Your assignment: Each line of the records that holds "Click" should be shown in full.

Source texts of formatted documents:
*****

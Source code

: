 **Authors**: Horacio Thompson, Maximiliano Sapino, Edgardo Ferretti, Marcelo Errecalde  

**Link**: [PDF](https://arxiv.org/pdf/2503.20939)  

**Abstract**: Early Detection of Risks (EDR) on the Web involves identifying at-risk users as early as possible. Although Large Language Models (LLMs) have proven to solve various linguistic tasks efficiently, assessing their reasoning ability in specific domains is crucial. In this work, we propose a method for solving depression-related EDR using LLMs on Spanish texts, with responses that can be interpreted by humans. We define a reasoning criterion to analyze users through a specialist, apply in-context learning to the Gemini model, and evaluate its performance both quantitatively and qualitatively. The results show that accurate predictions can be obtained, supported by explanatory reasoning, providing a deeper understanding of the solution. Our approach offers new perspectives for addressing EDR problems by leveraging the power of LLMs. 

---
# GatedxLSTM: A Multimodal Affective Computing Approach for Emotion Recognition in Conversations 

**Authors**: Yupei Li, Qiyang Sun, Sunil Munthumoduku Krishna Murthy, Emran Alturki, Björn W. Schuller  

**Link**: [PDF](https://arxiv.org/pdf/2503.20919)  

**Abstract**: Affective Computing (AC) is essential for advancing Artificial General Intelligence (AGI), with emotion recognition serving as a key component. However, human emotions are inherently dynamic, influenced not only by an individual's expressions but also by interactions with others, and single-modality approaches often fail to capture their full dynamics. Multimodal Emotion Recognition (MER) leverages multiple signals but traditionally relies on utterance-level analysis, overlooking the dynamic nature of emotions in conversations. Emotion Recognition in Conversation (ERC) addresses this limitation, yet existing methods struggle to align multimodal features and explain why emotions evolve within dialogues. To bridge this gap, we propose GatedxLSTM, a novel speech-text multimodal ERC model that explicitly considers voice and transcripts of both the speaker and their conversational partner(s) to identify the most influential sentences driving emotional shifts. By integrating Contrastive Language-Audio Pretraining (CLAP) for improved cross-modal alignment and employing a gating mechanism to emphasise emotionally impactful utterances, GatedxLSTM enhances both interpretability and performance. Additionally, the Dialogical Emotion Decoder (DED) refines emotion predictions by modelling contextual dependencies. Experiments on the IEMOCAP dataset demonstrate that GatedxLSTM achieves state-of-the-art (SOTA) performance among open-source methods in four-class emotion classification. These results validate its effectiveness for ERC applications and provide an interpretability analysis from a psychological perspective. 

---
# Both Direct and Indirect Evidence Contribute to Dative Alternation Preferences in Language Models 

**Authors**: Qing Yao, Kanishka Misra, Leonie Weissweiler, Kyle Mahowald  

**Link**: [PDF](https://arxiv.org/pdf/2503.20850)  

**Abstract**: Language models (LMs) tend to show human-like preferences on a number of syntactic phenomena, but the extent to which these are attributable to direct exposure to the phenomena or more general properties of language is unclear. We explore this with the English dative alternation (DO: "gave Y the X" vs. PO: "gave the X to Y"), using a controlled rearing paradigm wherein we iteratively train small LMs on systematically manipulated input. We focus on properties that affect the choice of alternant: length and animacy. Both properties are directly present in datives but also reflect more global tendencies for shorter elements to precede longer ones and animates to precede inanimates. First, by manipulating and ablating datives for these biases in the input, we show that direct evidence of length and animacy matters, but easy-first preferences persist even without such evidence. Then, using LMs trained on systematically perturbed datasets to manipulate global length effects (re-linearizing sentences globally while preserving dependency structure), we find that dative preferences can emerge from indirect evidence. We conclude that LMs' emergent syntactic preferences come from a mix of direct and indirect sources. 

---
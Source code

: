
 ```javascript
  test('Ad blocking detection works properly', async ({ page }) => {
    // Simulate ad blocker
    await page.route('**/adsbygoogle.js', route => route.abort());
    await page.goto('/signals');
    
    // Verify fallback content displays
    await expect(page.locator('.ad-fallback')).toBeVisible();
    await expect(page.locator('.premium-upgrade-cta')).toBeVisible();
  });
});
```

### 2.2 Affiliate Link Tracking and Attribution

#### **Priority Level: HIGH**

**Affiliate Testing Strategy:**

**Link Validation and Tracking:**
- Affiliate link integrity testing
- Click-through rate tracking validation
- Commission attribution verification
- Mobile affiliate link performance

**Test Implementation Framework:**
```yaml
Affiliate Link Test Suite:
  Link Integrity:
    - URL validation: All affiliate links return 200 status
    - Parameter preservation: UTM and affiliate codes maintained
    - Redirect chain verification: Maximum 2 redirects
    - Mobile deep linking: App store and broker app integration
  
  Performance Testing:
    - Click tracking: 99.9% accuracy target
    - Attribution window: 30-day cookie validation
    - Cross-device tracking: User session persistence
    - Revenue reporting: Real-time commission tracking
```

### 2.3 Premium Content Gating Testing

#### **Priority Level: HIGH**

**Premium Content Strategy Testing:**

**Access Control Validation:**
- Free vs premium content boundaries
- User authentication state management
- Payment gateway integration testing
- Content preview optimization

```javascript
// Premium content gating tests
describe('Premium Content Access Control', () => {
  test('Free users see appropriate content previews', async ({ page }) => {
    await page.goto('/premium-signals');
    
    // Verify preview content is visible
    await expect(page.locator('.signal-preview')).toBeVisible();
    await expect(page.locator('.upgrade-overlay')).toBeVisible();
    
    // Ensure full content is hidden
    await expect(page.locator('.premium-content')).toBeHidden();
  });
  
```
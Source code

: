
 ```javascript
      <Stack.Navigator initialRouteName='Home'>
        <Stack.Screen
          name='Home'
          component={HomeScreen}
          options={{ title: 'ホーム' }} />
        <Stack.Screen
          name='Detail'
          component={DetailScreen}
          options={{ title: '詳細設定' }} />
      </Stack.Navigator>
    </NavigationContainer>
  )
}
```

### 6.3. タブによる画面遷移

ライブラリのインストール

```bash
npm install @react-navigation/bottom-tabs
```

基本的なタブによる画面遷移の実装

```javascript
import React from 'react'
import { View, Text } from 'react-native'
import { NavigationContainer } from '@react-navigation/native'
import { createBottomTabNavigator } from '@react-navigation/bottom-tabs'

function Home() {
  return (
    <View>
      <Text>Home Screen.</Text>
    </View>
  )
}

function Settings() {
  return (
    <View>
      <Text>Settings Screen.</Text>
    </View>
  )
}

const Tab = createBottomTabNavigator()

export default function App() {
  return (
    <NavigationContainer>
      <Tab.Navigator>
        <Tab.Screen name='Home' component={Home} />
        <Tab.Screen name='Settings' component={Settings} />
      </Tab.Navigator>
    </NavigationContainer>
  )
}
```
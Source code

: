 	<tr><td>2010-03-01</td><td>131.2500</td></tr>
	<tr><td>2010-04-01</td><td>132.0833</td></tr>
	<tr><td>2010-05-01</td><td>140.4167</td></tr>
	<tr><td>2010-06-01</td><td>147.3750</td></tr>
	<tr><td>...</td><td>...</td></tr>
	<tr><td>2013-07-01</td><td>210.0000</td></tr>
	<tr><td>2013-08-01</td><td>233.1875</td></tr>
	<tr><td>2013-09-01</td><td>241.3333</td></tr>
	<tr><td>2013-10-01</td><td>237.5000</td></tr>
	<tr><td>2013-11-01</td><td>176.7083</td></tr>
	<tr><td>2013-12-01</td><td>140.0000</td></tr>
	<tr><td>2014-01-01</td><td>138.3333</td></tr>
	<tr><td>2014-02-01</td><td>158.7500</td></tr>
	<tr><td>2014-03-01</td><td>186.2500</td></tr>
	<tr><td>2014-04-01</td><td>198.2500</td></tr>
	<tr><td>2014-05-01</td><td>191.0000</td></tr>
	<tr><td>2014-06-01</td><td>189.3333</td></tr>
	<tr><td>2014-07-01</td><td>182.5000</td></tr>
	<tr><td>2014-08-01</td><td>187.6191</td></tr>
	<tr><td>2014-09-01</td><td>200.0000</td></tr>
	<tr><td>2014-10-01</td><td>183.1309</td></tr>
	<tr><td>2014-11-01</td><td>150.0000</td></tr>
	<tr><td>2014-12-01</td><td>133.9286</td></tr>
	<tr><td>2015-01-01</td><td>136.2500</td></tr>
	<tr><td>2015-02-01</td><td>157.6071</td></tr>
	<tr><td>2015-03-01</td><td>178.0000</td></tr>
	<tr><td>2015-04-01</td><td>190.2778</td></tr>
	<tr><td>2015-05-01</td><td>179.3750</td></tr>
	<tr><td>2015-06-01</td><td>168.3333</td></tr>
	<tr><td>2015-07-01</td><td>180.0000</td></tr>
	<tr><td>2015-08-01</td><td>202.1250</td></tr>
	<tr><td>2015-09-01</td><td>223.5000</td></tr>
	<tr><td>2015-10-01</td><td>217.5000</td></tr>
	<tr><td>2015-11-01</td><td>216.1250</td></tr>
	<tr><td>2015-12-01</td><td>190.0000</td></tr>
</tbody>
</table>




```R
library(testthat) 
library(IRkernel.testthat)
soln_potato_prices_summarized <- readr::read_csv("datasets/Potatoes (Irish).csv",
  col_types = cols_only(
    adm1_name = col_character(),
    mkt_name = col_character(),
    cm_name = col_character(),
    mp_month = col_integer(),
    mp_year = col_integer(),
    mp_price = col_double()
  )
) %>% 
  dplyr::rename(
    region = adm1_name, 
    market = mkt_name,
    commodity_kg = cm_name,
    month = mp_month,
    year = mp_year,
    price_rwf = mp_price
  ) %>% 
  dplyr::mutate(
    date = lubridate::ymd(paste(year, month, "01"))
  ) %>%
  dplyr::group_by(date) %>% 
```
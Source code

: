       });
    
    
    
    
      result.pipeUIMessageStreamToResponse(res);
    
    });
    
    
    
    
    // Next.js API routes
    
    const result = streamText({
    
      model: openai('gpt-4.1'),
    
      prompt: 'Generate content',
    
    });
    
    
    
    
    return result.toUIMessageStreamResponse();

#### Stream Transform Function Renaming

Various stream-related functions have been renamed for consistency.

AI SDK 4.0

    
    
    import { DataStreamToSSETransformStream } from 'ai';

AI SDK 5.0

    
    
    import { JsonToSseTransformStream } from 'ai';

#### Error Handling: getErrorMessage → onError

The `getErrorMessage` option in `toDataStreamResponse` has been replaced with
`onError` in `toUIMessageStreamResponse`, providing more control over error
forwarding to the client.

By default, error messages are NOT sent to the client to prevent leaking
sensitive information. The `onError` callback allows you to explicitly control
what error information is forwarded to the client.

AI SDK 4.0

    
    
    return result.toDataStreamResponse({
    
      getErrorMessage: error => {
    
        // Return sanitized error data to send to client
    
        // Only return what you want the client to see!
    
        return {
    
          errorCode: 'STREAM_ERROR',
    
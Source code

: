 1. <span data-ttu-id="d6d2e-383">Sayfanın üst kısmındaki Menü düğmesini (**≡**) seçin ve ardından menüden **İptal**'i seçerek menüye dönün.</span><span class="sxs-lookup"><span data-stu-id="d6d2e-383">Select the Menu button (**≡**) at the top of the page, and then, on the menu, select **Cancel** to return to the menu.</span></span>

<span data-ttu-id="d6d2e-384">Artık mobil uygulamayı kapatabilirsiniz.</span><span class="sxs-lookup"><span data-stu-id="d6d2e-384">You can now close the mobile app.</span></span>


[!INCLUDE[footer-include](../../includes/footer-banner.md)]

*****

Answer to the exercise:
- Click-through rate tracking validation
    - Click tracking: 99.9% accuracy target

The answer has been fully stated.